*Work instruction*
Every line holding the string "easily" should be copied from the listing.

START Supplied data

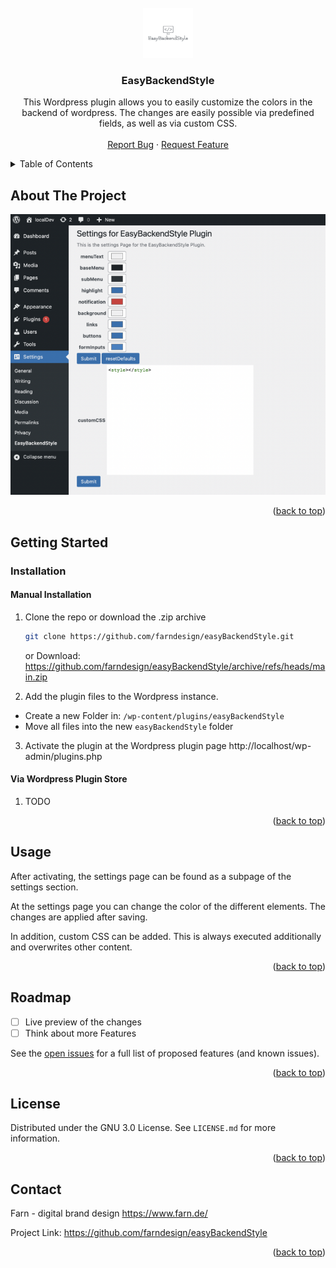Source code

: <!-- PROJECT LOGO -->
<br />
<div align="center">
  <a href="https://github.com/github_username/repo_name">
    <img src="images/logo.png" alt="Logo" width="80" height="80">
  </a>

<h3 align="center">EasyBackendStyle</h3>

  <p align="center">
    This Wordpress plugin allows you to easily customize the colors in the backend of wordpress. 
    The changes are easily possible via predefined fields, as well as via custom CSS.
    <br />
    <br />
    <a href="https://github.com/github_username/repo_name/issues">Report Bug</a>
    ·
    <a href="https://github.com/github_username/repo_name/issues">Request Feature</a>
  </p>
</div>



<!-- TABLE OF CONTENTS -->
<details>
  <summary>Table of Contents</summary>
  <ol>
    <li>
      <a href="#about-the-project">About The Project</a>
    </li>
    <li>
      <a href="#getting-started">Getting Started</a>
      <ul>
        <li><a href="#installation">Installation</a></li>
      </ul>
    </li>
    <li><a href="#usage">Usage</a></li>
    <li><a href="#roadmap">Roadmap</a></li>
    <li><a href="#license">License</a></li>
    <li><a href="#contact">Contact</a></li>
  </ol>
</details>



<!-- ABOUT THE PROJECT -->
## About The Project

[![Product Name Screen Shot][product-screenshot]](https://example.com)

<p align="right">(<a href="#readme-top">back to top</a>)</p>



<!-- GETTING STARTED -->
## Getting Started

### Installation

#### Manual Installation

1. Clone the repo or download the .zip archive
   ```sh
   git clone https://github.com/farndesign/easyBackendStyle.git
   ```
   or
   Download: https://github.com/farndesign/easyBackendStyle/archive/refs/heads/main.zip
   
2. Add the plugin files to the Wordpress instance.
  - Create a new Folder in: `/wp-content/plugins/easyBackendStyle`
  - Move all files into the new `easyBackendStyle` folder

3. Activate the plugin at the Wordpress plugin page http://localhost/wp-admin/plugins.php

#### Via Wordpress Plugin Store

1. TODO

<p align="right">(<a href="#readme-top">back to top</a>)</p>



<!-- USAGE EXAMPLES -->
## Usage

After activating, the settings page can be found as a subpage of the settings section.

At the settings page you can change the color of the different elements. The changes are applied after saving.

In addition, custom CSS can be added. This is always executed additionally and overwrites other content. 

<p align="right">(<a href="#readme-top">back to top</a>)</p>



<!-- ROADMAP -->
## Roadmap

- [ ] Live preview of the changes
- [ ] Think about more Features

See the [open issues](https://github.com/farndesign/easyBackendStyle/issues) for a full list of proposed features (and known issues).

<p align="right">(<a href="#readme-top">back to top</a>)</p>


<!-- LICENSE -->
## License

Distributed under the GNU 3.0 License. See `LICENSE.md` for more information.

<p align="right">(<a href="#readme-top">back to top</a>)</p>



<!-- CONTACT -->
## Contact

Farn - digital brand design https://www.farn.de/

Project Link: https://github.com/farndesign/easyBackendStyle

<p align="right">(<a href="#readme-top">back to top</a>)</p>



<!-- MARKDOWN LINKS & IMAGES -->
<!-- https://www.markdownguide.org/basic-syntax/#reference-style-links -->
[issues-url]: https://github.com/farndesign/easyBackendStyle/issues
[license-url]: https://github.com/farndesign/easyBackendStyle/blob/main/LICENCE.md
[product-screenshot]: images/settingsPage.png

END Supplied data

*Answer box*
    This Wordpress plugin allows you to easily customize the colors in the backend of wordpress. 
    The changes are easily possible via predefined fields, as well as via custom CSS.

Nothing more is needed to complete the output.